Mythimna obsoleta, the obscure wainscot, is a moth of the family Noctuidae. The species was first described by Jacob Hübner in 1803. It is found in Europe, from southern Fennoscandia to Spain, Italy and the Balkans, the European part of Russia, the Caucasus, Kazakhstan, Kyrgyzia, southern Siberia, Turkey, the Ural, Mongolia, the Russian Far East, the Korean Peninsula, China and Hokkaido and Honshu in Japan.

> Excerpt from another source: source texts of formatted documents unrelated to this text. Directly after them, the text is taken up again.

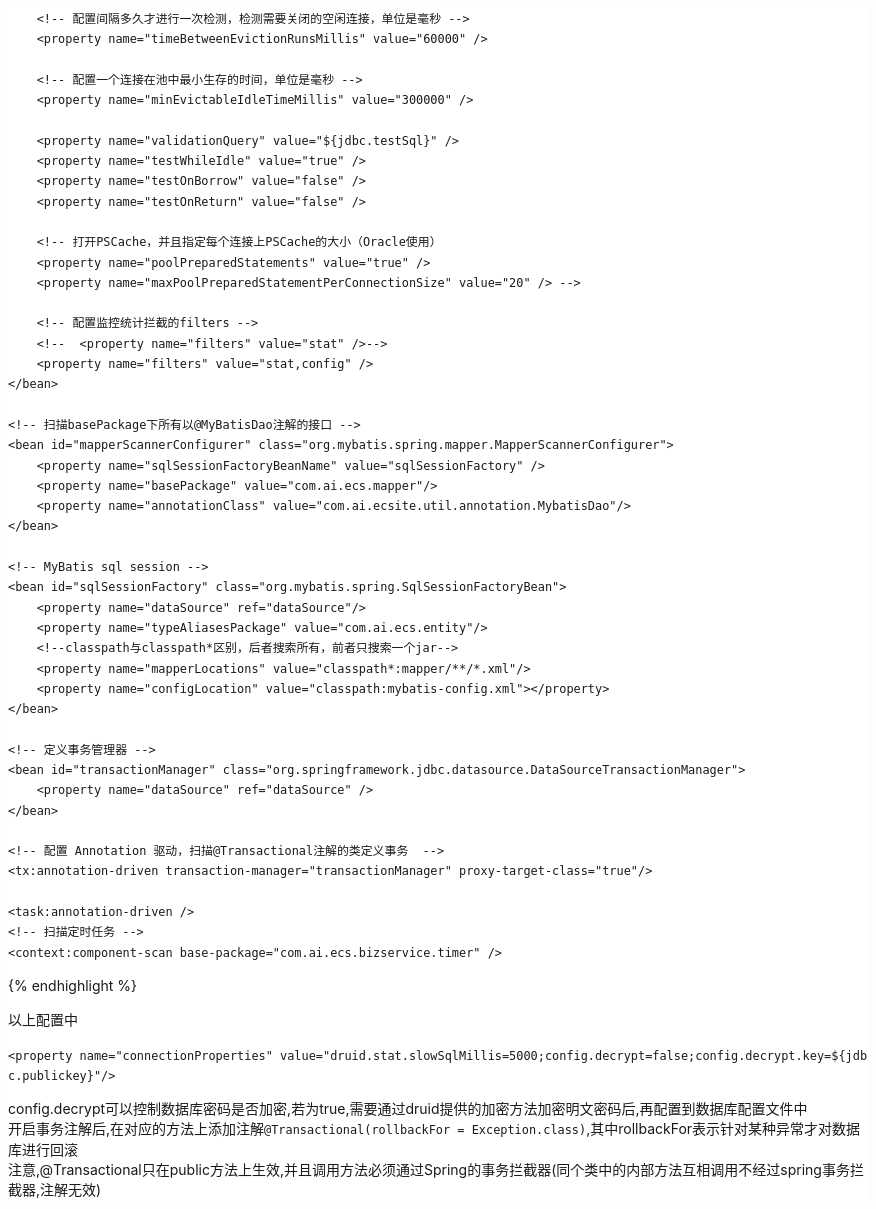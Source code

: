         <!-- 配置间隔多久才进行一次检测，检测需要关闭的空闲连接，单位是毫秒 -->
        <property name="timeBetweenEvictionRunsMillis" value="60000" />

        <!-- 配置一个连接在池中最小生存的时间，单位是毫秒 -->
        <property name="minEvictableIdleTimeMillis" value="300000" />

        <property name="validationQuery" value="${jdbc.testSql}" />
        <property name="testWhileIdle" value="true" />
        <property name="testOnBorrow" value="false" />
        <property name="testOnReturn" value="false" />

        <!-- 打开PSCache，并且指定每个连接上PSCache的大小（Oracle使用）
        <property name="poolPreparedStatements" value="true" />
        <property name="maxPoolPreparedStatementPerConnectionSize" value="20" /> -->

        <!-- 配置监控统计拦截的filters -->
        <!--  <property name="filters" value="stat" />-->
        <property name="filters" value="stat,config" />
    </bean>

    <!-- 扫描basePackage下所有以@MyBatisDao注解的接口 -->
    <bean id="mapperScannerConfigurer" class="org.mybatis.spring.mapper.MapperScannerConfigurer">
        <property name="sqlSessionFactoryBeanName" value="sqlSessionFactory" />
        <property name="basePackage" value="com.ai.ecs.mapper"/>
        <property name="annotationClass" value="com.ai.ecsite.util.annotation.MybatisDao"/>
    </bean>

    <!-- MyBatis sql session -->
    <bean id="sqlSessionFactory" class="org.mybatis.spring.SqlSessionFactoryBean">
        <property name="dataSource" ref="dataSource"/>
        <property name="typeAliasesPackage" value="com.ai.ecs.entity"/>
        <!--classpath与classpath*区别，后者搜索所有，前者只搜索一个jar-->
        <property name="mapperLocations" value="classpath*:mapper/**/*.xml"/>
        <property name="configLocation" value="classpath:mybatis-config.xml"></property>
    </bean>

    <!-- 定义事务管理器 -->
    <bean id="transactionManager" class="org.springframework.jdbc.datasource.DataSourceTransactionManager">
        <property name="dataSource" ref="dataSource" />
    </bean>

    <!-- 配置 Annotation 驱动，扫描@Transactional注解的类定义事务  -->
    <tx:annotation-driven transaction-manager="transactionManager" proxy-target-class="true"/>

    <task:annotation-driven />
    <!-- 扫描定时任务 -->
    <context:component-scan base-package="com.ai.ecs.bizservice.timer" />
</beans>
{% endhighlight %}

以上配置中
```
<property name="connectionProperties" value="druid.stat.slowSqlMillis=5000;config.decrypt=false;config.decrypt.key=${jdbc.publickey}"/>
```
config.decrypt可以控制数据库密码是否加密,若为true,需要通过druid提供的加密方法加密明文密码后,再配置到数据库配置文件中   
开启事务注解后,在对应的方法上添加注解`@Transactional(rollbackFor = Exception.class)`,其中rollbackFor表示针对某种异常才对数据库进行回滚   
注意,@Transactional只在public方法上生效,并且调用方法必须通过Spring的事务拦截器(同个类中的内部方法互相调用不经过spring事务拦截器,注解无效)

==Technical description and variation==

S. obsoleta Hbn. (25 h, i). Forewing greyish ochreous, dusted with black; veins whitish defined by blackish lines and with black streaks in the intervals; a distinct white point at lower angle of cell; an outer series of dark dashes on veins, sometimes an inner one too; hindwing whitish with veins and terminal area fuscous : — the female is much less grey than the male; in some cases the grey scales are much developed between the veins and along the cell of forewing, and form the aberrations nigrostriata Tutt (25 i) and grisea Tutt, according as the ground colour is tinged with reddish, or remains grey. Larva yellowish grey with a flesh coloured tinge; dorsal and subdorsal lines fine, whitish; the space between them freckled with dark; spiracular line pale; spiracles white with black rings.

==Biology==
The wingspan is 36–40 mm. The moth flies from May to July depending on the location.

The larvae feed on Phragmites australis eating the leaves, but hiding by day and finally pupating in the hollow cut stems.